**Data extracts**
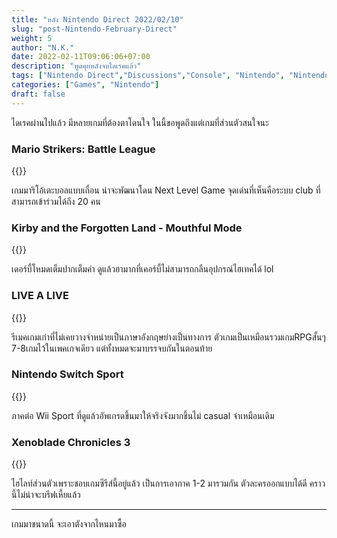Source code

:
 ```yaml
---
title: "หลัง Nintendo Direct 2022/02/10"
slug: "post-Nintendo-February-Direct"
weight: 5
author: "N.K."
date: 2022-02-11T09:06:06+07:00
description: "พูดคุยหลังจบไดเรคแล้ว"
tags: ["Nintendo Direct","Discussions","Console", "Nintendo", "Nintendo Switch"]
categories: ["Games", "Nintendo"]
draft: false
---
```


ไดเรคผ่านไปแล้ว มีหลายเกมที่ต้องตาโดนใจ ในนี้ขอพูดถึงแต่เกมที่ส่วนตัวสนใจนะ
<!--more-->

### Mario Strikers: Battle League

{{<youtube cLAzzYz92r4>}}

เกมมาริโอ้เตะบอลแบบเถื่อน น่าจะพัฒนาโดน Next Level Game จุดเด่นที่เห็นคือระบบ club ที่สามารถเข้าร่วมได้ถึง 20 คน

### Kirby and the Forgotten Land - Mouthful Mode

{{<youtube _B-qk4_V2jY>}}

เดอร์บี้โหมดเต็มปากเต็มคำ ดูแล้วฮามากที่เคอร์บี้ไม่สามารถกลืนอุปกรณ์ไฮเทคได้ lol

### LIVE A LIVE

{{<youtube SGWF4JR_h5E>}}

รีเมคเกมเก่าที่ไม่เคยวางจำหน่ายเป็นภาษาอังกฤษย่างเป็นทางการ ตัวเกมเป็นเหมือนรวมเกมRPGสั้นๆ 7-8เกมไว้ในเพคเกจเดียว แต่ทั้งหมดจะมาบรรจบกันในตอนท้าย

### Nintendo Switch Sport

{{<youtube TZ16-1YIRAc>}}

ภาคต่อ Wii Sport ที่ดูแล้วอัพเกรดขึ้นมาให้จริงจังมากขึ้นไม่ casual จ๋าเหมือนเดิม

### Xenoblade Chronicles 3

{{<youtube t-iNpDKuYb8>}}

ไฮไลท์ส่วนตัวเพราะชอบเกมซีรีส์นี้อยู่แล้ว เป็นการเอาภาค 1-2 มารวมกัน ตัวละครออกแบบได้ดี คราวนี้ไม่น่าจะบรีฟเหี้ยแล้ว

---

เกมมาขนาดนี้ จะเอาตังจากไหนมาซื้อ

**Activity**
A line qualifies when it holds the word "Nintendo"; report all qualifying lines from the records above.

**The completed task**
title: "หลัง Nintendo Direct 2022/02/10"
slug: "post-Nintendo-February-Direct"
tags: ["Nintendo Direct","Discussions","Console", "Nintendo", "Nintendo Switch"]
categories: ["Games", "Nintendo"]
### Nintendo Switch Sport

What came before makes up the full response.